= TRY IT =
What you hand back must match the records word for word, with no pictures.

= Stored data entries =
--------------------------------------------------

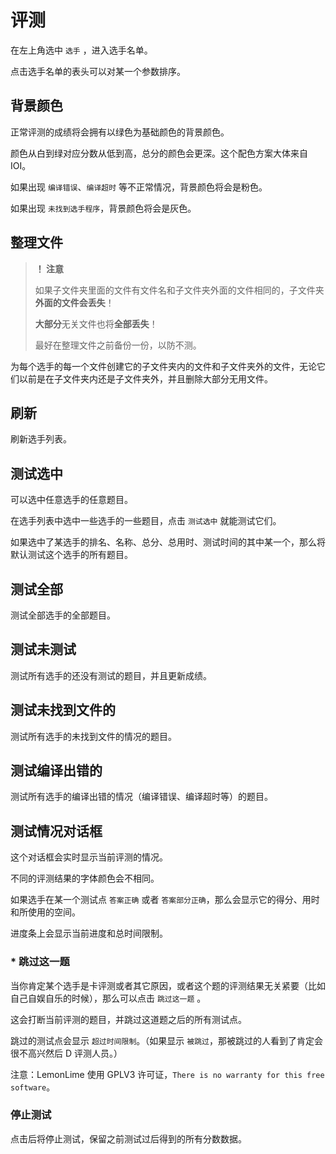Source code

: # 评测

在左上角选中 `选手` ，进入选手名单。

点击选手名单的表头可以对某一个参数排序。

## 背景颜色

正常评测的成绩将会拥有以绿色为基础颜色的背景颜色。

颜色从白到绿对应分数从低到高，总分的颜色会更深。这个配色方案大体来自 IOI。

如果出现 `编译错误`、`编译超时` 等不正常情况，背景颜色将会是粉色。

如果出现 `未找到选手程序`，背景颜色将会是灰色。

## 整理文件

> **！ 注意**
>
> 如果子文件夹里面的文件有文件名和子文件夹外面的文件相同的，子文件夹**外面的文件会丢失**！
>
> **大部分**无关文件也将**全部丢失**！
> 
> 最好在整理文件之前备份一份，以防不测。

为每个选手的每一个文件创建它的子文件夹内的文件和子文件夹外的文件，无论它们以前是在子文件夹内还是子文件夹外，并且删除大部分无用文件。


## 刷新

刷新选手列表。

## 测试选中

可以选中任意选手的任意题目。

在选手列表中选中一些选手的一些题目，点击 `测试选中` 就能测试它们。

如果选中了某选手的排名、名称、总分、总用时、测试时间的其中某一个，那么将默认测试这个选手的所有题目。

## 测试全部

测试全部选手的全部题目。

## 测试未测试

测试所有选手的还没有测试的题目，并且更新成绩。

## 测试未找到文件的

测试所有选手的未找到文件的情况的题目。

## 测试编译出错的

测试所有选手的编译出错的情况（编译错误、编译超时等）的题目。

## 测试情况对话框

这个对话框会实时显示当前评测的情况。

不同的评测结果的字体颜色会不相同。

如果选手在某一个测试点 `答案正确` 或者 `答案部分正确`，那么会显示它的得分、用时和所使用的空间。

进度条上会显示当前进度和总时间限制。

### * 跳过这一题

当你肯定某个选手是卡评测或者其它原因，或者这个题的评测结果无关紧要（比如自己自娱自乐的时候），那么可以点击 `跳过这一题` 。

这会打断当前评测的题目，并跳过这道题之后的所有测试点。

跳过的测试点会显示 `超过时间限制`。（如果显示 `被跳过`，那被跳过的人看到了肯定会很不高兴然后 D 评测人员。）

注意：LemonLime 使用 GPLV3 许可证，``There is no warranty for this free software``。

### 停止测试

点击后将停止测试，保留之前测试过后得到的所有分数数据。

--------------------------------------------------

= FINISHED TASK =
Source code

: # 评测

在左上角选中 `选手` ，进入选手名单。

点击选手名单的表头可以对某一个参数排序。

## 背景颜色

正常评测的成绩将会拥有以绿色为基础颜色的背景颜色。

颜色从白到绿对应分数从低到高，总分的颜色会更深。这个配色方案大体来自 IOI。

如果出现 `编译错误`、`编译超时` 等不正常情况，背景颜色将会是粉色。

如果出现 `未找到选手程序`，背景颜色将会是灰色。

## 整理文件

> **！ 注意**
>
> 如果子文件夹里面的文件有文件名和子文件夹外面的文件相同的，子文件夹**外面的文件会丢失**！
>
> **大部分**无关文件也将**全部丢失**！
> 
> 最好在整理文件之前备份一份，以防不测。

为每个选手的每一个文件创建它的子文件夹内的文件和子文件夹外的文件，无论它们以前是在子文件夹内还是子文件夹外，并且删除大部分无用文件。


## 刷新

刷新选手列表。

## 测试选中

可以选中任意选手的任意题目。

在选手列表中选中一些选手的一些题目，点击 `测试选中` 就能测试它们。

如果选中了某选手的排名、名称、总分、总用时、测试时间的其中某一个，那么将默认测试这个选手的所有题目。

## 测试全部

测试全部选手的全部题目。

## 测试未测试

测试所有选手的还没有测试的题目，并且更新成绩。

## 测试未找到文件的

测试所有选手的未找到文件的情况的题目。

## 测试编译出错的

测试所有选手的编译出错的情况（编译错误、编译超时等）的题目。

## 测试情况对话框

这个对话框会实时显示当前评测的情况。

不同的评测结果的字体颜色会不相同。

如果选手在某一个测试点 `答案正确` 或者 `答案部分正确`，那么会显示它的得分、用时和所使用的空间。

进度条上会显示当前进度和总时间限制。

### * 跳过这一题

当你肯定某个选手是卡评测或者其它原因，或者这个题的评测结果无关紧要（比如自己自娱自乐的时候），那么可以点击 `跳过这一题` 。

这会打断当前评测的题目，并跳过这道题之后的所有测试点。

跳过的测试点会显示 `超过时间限制`。（如果显示 `被跳过`，那被跳过的人看到了肯定会很不高兴然后 D 评测人员。）

注意：LemonLime 使用 GPLV3 许可证，``There is no warranty for this free software``。

### 停止测试

点击后将停止测试，保留之前测试过后得到的所有分数数据。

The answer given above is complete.